Activity: Each line in the entries below that holds the word "building" belongs in the answer.
Segment Start: Available records
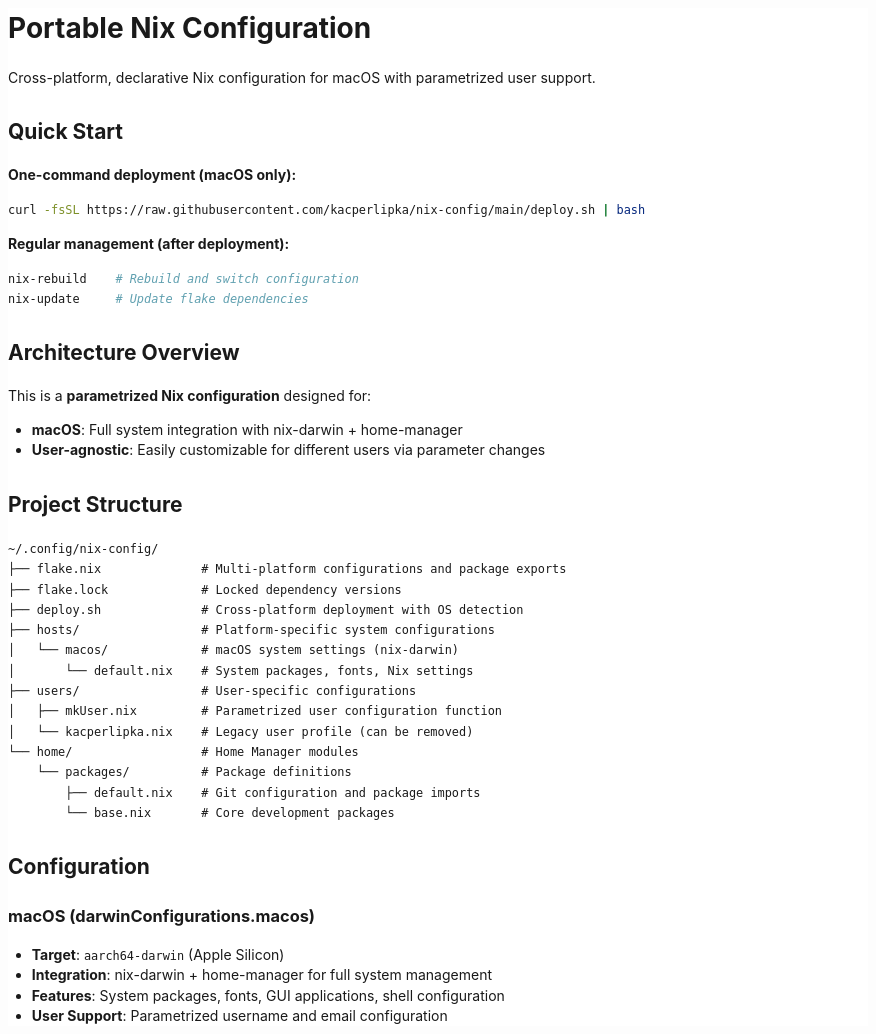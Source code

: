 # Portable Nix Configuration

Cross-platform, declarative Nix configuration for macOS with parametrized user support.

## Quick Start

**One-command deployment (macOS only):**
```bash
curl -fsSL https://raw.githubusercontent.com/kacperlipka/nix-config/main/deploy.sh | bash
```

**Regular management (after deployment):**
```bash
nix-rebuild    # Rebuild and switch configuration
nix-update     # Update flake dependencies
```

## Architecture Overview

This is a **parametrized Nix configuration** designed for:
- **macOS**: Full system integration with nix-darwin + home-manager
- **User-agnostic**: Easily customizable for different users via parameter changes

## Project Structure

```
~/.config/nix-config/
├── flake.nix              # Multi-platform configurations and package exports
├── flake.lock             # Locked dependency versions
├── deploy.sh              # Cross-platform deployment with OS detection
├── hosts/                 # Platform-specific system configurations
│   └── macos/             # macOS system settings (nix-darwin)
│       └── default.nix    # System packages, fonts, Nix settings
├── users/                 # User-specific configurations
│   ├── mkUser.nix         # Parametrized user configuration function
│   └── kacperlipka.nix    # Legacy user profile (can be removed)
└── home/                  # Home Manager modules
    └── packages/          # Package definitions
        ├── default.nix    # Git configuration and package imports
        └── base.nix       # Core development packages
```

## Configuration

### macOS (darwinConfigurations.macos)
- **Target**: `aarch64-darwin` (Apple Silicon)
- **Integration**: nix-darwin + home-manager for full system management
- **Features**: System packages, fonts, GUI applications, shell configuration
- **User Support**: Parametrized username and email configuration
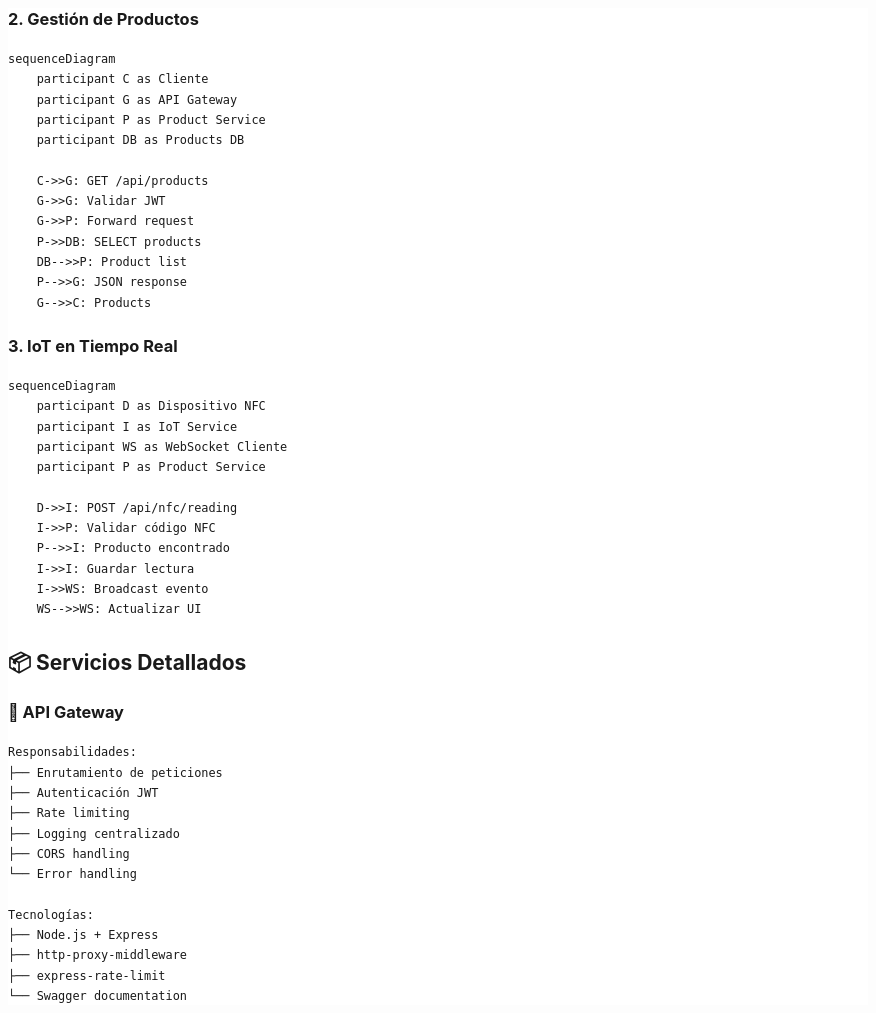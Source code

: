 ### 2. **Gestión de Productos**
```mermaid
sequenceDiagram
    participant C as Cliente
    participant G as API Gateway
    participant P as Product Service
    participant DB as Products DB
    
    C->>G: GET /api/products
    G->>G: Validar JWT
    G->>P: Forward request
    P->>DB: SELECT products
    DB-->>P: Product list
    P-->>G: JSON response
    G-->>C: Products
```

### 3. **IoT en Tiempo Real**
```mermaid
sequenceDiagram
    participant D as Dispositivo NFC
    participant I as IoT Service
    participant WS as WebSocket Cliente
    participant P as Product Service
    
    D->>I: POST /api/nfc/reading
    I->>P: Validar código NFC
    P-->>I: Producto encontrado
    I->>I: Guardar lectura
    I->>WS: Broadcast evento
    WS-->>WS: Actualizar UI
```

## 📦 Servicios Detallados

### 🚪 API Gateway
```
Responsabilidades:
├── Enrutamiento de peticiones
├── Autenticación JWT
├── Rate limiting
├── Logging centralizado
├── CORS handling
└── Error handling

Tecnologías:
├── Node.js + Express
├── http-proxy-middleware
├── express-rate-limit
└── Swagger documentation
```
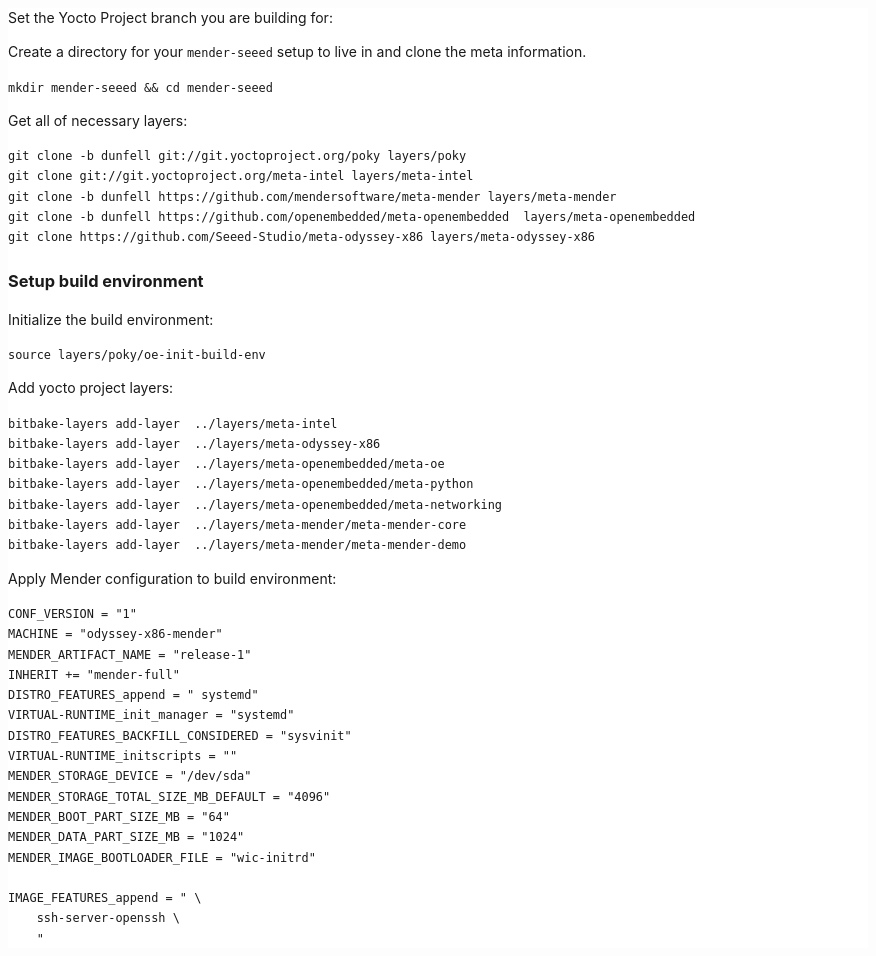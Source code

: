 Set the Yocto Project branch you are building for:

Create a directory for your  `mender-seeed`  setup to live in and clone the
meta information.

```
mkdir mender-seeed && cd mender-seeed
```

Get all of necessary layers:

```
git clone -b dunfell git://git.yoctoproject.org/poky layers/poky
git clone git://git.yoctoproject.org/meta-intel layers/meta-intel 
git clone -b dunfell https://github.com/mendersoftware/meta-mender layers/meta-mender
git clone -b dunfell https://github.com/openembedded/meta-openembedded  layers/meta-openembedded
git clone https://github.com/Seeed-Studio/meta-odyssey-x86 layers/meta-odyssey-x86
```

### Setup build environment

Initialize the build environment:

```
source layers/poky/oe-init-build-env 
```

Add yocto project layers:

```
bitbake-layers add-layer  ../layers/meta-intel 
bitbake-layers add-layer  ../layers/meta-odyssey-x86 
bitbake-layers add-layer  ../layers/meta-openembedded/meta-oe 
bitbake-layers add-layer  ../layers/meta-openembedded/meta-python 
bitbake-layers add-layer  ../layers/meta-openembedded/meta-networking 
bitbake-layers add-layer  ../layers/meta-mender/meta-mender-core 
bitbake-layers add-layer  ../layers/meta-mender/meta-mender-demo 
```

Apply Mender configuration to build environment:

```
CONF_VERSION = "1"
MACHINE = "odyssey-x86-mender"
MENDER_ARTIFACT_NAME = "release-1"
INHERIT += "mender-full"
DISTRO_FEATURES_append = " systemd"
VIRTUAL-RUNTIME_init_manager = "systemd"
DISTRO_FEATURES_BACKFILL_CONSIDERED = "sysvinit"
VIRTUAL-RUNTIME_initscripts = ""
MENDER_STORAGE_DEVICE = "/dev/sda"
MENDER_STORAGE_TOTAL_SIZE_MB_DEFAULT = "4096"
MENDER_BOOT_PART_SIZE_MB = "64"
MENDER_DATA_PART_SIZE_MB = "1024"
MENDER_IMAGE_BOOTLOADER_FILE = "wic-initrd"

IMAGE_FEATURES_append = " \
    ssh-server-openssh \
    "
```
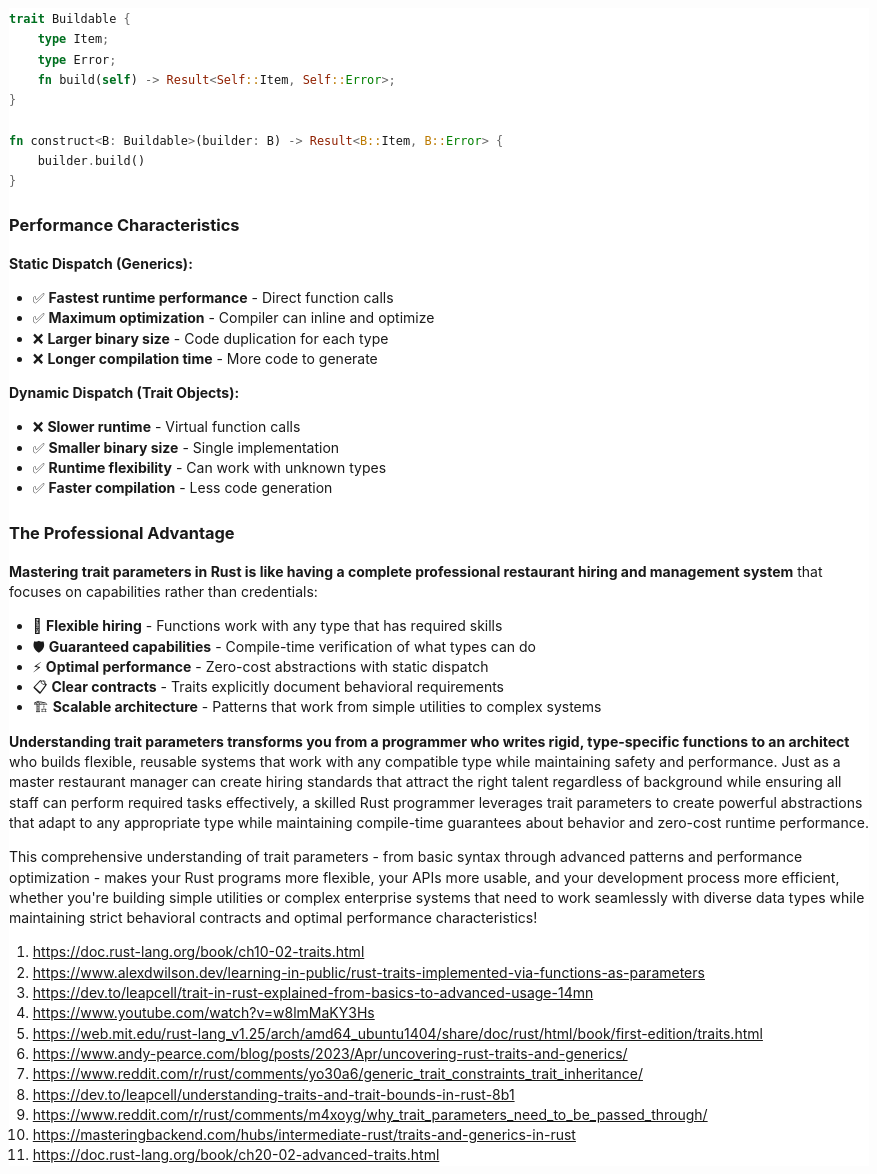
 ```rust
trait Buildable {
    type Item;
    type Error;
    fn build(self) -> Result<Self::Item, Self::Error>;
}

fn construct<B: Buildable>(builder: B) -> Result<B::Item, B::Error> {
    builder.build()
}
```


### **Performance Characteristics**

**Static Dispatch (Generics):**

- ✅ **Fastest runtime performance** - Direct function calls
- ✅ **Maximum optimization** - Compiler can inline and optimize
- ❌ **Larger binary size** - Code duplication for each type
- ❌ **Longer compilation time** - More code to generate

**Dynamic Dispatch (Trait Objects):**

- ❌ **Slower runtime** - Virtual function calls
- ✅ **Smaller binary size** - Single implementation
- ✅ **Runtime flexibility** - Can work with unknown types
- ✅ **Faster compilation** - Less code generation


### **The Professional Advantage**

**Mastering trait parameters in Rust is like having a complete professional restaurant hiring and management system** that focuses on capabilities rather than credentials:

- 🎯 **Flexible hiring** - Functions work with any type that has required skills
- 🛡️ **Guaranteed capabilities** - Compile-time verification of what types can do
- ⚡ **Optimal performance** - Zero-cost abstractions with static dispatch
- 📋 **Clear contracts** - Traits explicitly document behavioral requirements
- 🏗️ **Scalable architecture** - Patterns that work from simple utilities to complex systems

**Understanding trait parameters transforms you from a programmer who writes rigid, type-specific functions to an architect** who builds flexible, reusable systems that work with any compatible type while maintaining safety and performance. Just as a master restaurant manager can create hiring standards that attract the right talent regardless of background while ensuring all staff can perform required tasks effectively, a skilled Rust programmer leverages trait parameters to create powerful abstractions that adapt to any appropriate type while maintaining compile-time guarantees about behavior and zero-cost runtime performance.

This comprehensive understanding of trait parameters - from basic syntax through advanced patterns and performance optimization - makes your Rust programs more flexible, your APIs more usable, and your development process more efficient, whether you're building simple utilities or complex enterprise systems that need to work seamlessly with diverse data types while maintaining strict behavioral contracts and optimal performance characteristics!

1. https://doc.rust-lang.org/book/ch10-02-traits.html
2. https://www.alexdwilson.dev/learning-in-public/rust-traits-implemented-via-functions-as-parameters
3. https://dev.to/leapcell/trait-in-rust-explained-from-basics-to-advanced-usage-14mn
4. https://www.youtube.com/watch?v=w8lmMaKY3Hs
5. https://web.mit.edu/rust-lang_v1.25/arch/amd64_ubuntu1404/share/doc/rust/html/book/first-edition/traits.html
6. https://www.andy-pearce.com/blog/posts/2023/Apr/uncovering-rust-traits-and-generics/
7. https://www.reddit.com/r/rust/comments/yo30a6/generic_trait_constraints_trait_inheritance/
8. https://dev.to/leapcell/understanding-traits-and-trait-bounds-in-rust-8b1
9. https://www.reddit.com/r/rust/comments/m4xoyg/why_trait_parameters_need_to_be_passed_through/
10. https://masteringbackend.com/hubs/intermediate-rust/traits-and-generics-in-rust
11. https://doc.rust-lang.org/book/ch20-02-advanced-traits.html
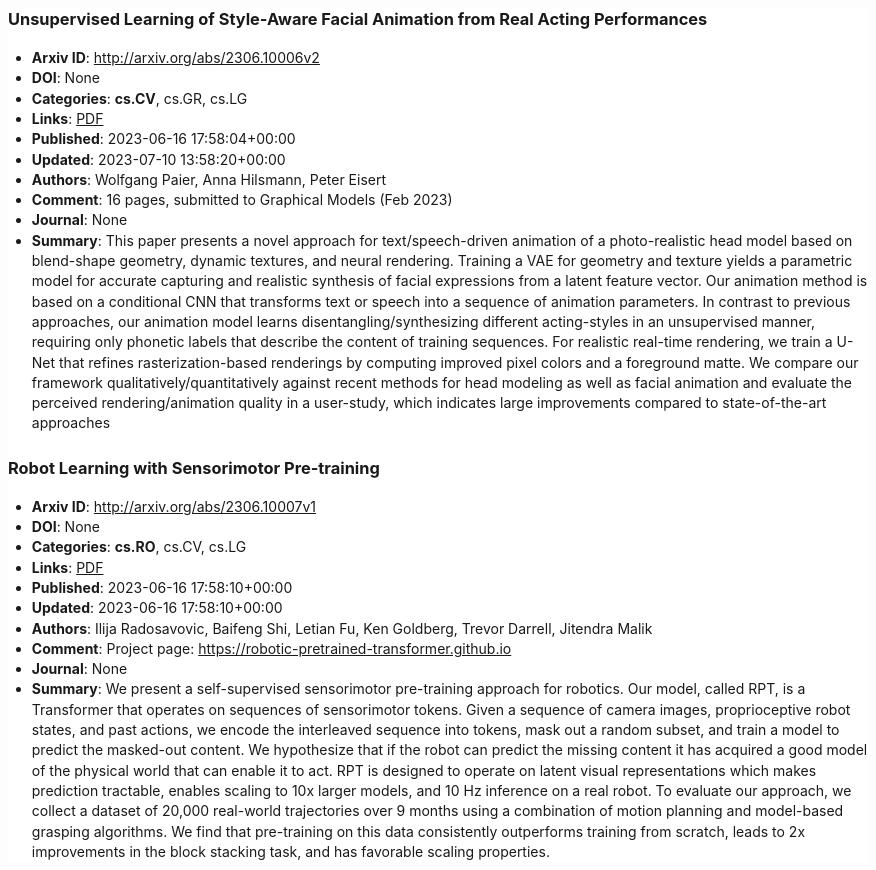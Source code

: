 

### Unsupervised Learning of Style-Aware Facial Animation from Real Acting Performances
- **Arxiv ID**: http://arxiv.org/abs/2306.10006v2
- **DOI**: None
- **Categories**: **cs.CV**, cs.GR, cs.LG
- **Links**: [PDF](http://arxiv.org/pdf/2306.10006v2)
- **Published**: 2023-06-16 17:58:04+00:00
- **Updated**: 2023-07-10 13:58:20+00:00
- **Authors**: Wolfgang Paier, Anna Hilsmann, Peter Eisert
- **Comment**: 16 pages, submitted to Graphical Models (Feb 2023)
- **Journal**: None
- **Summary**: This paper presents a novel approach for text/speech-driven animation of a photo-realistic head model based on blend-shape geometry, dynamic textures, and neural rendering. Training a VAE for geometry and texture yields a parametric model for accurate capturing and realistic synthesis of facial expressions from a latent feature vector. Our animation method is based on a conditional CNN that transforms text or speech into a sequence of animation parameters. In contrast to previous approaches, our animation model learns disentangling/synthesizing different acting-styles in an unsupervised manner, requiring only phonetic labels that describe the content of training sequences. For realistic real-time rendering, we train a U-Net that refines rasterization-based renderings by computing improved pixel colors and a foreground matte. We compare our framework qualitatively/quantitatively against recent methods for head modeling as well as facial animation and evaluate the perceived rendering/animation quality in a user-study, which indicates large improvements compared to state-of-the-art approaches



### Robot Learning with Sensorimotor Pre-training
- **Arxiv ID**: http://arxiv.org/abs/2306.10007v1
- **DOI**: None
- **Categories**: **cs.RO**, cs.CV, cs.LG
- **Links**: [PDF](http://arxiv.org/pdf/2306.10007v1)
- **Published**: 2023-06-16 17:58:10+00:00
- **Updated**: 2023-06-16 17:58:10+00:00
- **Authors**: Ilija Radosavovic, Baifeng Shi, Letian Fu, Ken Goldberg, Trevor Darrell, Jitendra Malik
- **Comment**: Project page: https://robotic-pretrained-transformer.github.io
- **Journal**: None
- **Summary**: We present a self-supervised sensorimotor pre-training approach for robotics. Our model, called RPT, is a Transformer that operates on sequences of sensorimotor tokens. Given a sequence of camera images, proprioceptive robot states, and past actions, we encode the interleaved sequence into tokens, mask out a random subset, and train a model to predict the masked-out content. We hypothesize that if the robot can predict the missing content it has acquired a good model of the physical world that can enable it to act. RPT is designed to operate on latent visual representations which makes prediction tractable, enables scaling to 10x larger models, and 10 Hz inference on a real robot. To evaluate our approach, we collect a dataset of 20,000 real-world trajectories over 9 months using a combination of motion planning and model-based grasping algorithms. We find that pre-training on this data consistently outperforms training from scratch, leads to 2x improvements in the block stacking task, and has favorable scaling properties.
Segment End: Available records
Output of the exercise:
: Set the Yocto Project branch you are building for:
This comprehensive understanding of trait parameters - from basic syntax through advanced patterns and performance optimization - makes your Rust programs more flexible, your APIs more usable, and your development process more efficient, whether you're building simple utilities or complex enterprise systems that need to work seamlessly with diverse data types while maintaining strict behavioral contracts and optimal performance characteristics!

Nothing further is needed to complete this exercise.